Still, less heartening is the realization of how often crowdfunding is needed to correct failures of the state, or suffering caused by private interests. An obvious example is medical expenses, which easily comprises the most common type of campaign despite the very low chances of success and threat of further harm.
Competing for attention in markets of sympathy
It was these types of heart wrenching campaigns many pointed to when criticizing Folau’s claim he was in ‘the fight of my life’.

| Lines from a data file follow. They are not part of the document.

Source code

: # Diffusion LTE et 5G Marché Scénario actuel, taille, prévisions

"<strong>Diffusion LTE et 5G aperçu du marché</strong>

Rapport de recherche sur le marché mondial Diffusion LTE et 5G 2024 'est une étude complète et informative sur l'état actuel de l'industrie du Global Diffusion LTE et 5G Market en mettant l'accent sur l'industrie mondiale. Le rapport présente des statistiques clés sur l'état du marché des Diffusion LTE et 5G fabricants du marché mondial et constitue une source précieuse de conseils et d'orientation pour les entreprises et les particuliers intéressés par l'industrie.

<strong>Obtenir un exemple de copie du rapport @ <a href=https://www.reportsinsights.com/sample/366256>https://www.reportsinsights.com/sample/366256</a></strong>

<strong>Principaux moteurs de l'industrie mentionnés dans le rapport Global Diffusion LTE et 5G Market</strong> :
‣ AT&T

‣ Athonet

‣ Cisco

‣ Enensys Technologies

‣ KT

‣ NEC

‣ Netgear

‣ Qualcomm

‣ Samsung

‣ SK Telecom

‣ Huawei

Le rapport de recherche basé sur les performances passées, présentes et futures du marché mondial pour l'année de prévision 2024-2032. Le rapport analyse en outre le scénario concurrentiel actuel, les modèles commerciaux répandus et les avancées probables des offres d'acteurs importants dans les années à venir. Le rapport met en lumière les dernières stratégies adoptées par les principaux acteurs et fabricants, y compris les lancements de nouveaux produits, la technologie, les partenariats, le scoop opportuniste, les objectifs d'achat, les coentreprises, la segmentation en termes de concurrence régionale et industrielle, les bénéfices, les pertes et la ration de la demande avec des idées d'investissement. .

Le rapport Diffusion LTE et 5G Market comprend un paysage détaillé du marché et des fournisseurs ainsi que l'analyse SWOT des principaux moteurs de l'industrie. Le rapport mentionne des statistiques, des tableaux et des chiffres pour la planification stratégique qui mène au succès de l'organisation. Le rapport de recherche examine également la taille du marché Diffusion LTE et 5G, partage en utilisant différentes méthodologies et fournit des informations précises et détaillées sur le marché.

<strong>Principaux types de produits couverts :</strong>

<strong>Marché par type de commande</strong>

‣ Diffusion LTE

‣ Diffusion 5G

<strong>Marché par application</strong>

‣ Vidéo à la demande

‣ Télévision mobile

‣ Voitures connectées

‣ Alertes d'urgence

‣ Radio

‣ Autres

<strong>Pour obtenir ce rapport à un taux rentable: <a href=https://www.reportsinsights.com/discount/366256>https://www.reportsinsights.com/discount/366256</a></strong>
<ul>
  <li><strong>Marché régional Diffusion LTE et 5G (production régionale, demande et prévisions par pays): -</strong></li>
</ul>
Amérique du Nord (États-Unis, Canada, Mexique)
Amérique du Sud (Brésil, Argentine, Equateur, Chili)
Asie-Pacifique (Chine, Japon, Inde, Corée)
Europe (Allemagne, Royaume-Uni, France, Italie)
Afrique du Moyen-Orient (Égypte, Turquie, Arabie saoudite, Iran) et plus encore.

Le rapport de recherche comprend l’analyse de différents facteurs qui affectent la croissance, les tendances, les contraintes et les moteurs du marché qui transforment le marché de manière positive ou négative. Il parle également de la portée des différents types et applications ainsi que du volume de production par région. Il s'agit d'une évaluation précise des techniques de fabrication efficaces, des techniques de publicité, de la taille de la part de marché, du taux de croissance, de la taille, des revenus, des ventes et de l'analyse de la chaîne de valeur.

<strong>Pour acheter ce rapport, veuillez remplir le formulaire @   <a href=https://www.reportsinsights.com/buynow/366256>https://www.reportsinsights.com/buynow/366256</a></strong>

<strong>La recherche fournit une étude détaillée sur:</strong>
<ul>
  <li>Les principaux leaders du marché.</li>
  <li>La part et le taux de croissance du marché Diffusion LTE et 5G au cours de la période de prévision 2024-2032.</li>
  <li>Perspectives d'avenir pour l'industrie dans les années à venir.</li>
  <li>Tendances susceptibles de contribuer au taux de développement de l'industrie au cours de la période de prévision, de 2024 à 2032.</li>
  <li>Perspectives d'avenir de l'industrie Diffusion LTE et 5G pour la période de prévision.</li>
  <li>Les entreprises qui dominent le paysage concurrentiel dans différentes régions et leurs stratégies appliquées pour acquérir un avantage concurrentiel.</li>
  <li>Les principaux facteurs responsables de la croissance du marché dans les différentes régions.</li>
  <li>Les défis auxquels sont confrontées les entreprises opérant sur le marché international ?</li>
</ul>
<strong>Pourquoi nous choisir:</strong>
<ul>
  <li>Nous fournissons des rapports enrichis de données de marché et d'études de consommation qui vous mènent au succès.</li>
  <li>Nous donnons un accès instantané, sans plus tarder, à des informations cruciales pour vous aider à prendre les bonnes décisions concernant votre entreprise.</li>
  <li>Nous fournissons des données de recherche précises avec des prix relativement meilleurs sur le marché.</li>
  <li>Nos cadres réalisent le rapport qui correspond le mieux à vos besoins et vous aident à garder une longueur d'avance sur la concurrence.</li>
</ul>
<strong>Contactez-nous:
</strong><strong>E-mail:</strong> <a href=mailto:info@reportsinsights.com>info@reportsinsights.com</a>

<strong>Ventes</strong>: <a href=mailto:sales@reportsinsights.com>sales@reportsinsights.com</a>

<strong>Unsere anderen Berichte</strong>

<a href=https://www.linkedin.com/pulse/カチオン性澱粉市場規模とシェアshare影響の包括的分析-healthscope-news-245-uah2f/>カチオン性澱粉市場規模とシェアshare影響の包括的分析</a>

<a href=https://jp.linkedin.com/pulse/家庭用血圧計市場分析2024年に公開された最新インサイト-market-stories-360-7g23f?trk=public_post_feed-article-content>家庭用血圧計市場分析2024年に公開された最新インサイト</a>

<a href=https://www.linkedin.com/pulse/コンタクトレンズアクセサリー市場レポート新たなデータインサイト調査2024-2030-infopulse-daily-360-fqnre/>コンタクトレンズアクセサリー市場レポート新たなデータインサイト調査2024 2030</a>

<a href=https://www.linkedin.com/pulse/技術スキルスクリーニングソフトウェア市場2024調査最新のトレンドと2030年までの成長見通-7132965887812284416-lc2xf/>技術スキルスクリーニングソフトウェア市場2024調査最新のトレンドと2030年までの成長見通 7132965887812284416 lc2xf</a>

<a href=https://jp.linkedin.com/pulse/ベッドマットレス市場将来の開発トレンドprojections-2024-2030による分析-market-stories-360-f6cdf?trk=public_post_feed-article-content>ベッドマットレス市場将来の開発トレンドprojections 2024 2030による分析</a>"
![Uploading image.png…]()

Social crowdfunding platforms are effectively markets for sympathy, where users weigh claims to moral worthiness. Such mechanisms currently create many losers and few winners. Even worse, suffering can also be compounded in witnessing how much one’s life is worth, according to ‘the crowd’.
Crowdfunding is a popular tool of recognition and redistribution, promising new ways to govern ourselves and determine what values we hold. However, this is often enabled via for-profit platforms that sell ideals of ‘caring capitalism’ (see Emily Barman’s work on this concept). These platforms exercise exclusive power over who is granted access and legitimacy.
In short, crowdfunding can achieve wondrous things, but we must ensure it does not become a substitute for good governance and institutional protections.